L’énonciation selon Emile
Benveniste
Emile Benveniste est un
linguiste français (1902-1976), spécialiste de la grammaire comparée ; il
a travaillé en majeure partie sur la langue indo-européenne, mais également sur
la linguistique générale. Les travaux qui nous intéressent ici, sont l’analyse
du discours et le concept d’énonciation, tout particulièrement. Il a mis en
évidence « l’appareil formel de l’énonciation » constitué
d’élément divers. Ces éléments composent la langue, par exemple, les déictiques
tels que les pronoms personnels (je/tu/il et la non personne), les possessifs,
les déictiques spatiotemporels. Ces recherches sont principalement réunies dans
son ouvrage intitulé « Problèmes de linguistique générale »,
publié entre 1966 et 1974. Elles portent sur la sémiotique et
l’exploration des idées saussuriennes, sur la relation du signifiant et du signifié
constituant entre autres le signe linguistique. Il a porté également un intérêt
particulier à la « phrase », et suivant la mouvance de Ferdinand de
Saussure (1857-1913), il montre comment participent la langue et le discours.
Dans notre domaine d’analyse,
Emile Benveniste définit l’énonciation comme étant « la mise en
fonctionnement de la langue par un acte individuel d’utilisation [i]». L’énonciation et la parole permettent de faire exister le langage. E.
Benveniste considère que la langue est un instrument au service de la parole.
Mais pour les linguistes, l’important est de comprendre ce que les gens disent,
comment ils le disent, et si cela est fait d’une manière implicite ou
explicite ? Dans notre étude, les journalistes utilisent des notions à la
fois subjectives et objectives, voire même neutres. Par exemple, le discours
indirect (citations, déclarations, etc.) met une distance entre le journaliste
et son discours, celui-ci ne souhaitant pas être tenu pour responsable des
propos des autres. De plus, l’utilisation des guillemets et de l’italique
marque une réelle irresponsabilité vis-à-vis du discours rapporté, les
journalistes sont, dans une certaine mesure, objectifs. La question
essentielle est de savoir comment ils utilisent la langue pour établir la
meilleure interaction communicative ? Ils peuvent vulgariser leurs
discours en utilisant un style plus soutenu qu’un autre dans l’unique but d’être
compris par tous.
On distingue deux types
d’énonciation, l’énonciation historique et l’énonciation du discours.
L’énonciation historique[ii] implique l’emploi exclusif de la non personne et du temps passé simple,
associé à l’imparfait des évènements qui semblent se raconter d’eux-mêmes.
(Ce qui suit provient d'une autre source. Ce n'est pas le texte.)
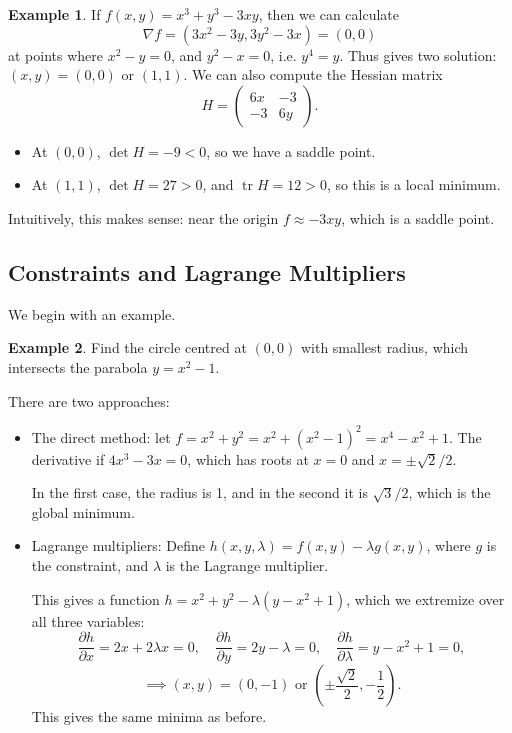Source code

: \documentclass[12pt]{article}
\DeclareMathOperator{\tr}{tr}
\theoremstyle{definition}
\newtheorem{example}{Example}[section]
\theoremstyle{remark}
\begin{document}
\begin{adjustbox}{minipage = \columnwidth - 25.5pt, margin=1em, frame=1pt, margin=0em}
\begin{example}
	If $f(x, y) = x^3 + y^3 - 3xy$, then we can calculate
	\[
		\nabla f = (3x^2 - 3y, 3y^2 - 3x) = (0, 0)
	\]
	at points where $x^2 - y = 0$, and $y^2 - x = 0$, i.e. $y^{4} = y$. Thus gives two solution: $(x, y) = (0, 0)$ or $(1, 1)$. We can also compute the Hessian matrix
	\[
	H = 
	\begin{pmatrix}
		6x & -3 \\
		-3 & 6y
	\end{pmatrix}
	.\]
	\begin{itemize}
		\item At $(0, 0)$, $\det H = -9 < 0$, so we have a saddle point.
		\item At $(1, 1)$, $\det H = 27 > 0$, and $\tr H = 12 > 0$, so this is a local minimum.
	\end{itemize}
	Intuitively, this makes sense: near the origin $f \approx -3xy$, which is a saddle point.
\end{example}

\end{adjustbox}

\subsection{Constraints and Lagrange Multipliers}%
\label{sub:constraints_and_lagrange_multipliers}

We begin with an example.

\begin{example}
	Find the circle centred at $(0, 0)$ with smallest radius, which intersects the parabola $y = x^2 - 1$.
\end{example}

There are two approaches:
\begin{itemize}
	\item The direct method: let $f = x^2 + y^2 = x^2 + (x^2 - 1)^2 = x^{4} - x^2 + 1$. The derivative if $4x^3 - 3x = 0$, which has roots at $x = 0$ and $x = \pm \sqrt{2}/2$.

		In the first case, the radius is 1, and in the second it is $\sqrt{3}/2$, which is the global minimum.
	\item Lagrange multipliers: Define $h(x, y, \lambda) = f(x, y) - \lambda g(x, y)$, where $g$ is the constraint, and $\lambda$ is the Lagrange multiplier.

		This gives a function $h = x^2 + y^2 - \lambda(y - x^2 + 1)$, which we extremize over all three variables:
		\[
		\frac{\partial h}{\partial x} = 2x + 2 \lambda x = 0, \quad \frac{\partial h}{\partial y} = 2y - \lambda = 0, \quad \frac{\partial h}{\partial \lambda} = y - x^2 + 1 = 0
		,\]
		\[
			\implies (x, y) = (0, -1) \text{ or } \left( \pm \frac{\sqrt 2}{2}, - \frac{1}{2} \right)
		.\]
		This gives the same minima as before.
\end{itemize}
\end{document}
Les
marques du sujet d’énonciation sont absentes, le présent actuel est retiré au
profit du passé simple, il n’y a plus de déictiques, ni de couple Je/Tu. Dans
notre analyse, nous prenons en compte la non personne puisque dans le récit
journalistique, l’énonciateur et l’énonciataire sont présents implicitement
concernant le présent actuel, c’est une marque temporelle courante dans le
discours médiatique. L’énonciation du discours suppose la mise en rapport d’un
énonciateur avec son énonciation au moyen de marques d’interlocution ou
d’allocution. Nous prendrons en compte l’énonciation du discours sans exclure
l’énonciation historique, qui implique, quant à elle, la non personne.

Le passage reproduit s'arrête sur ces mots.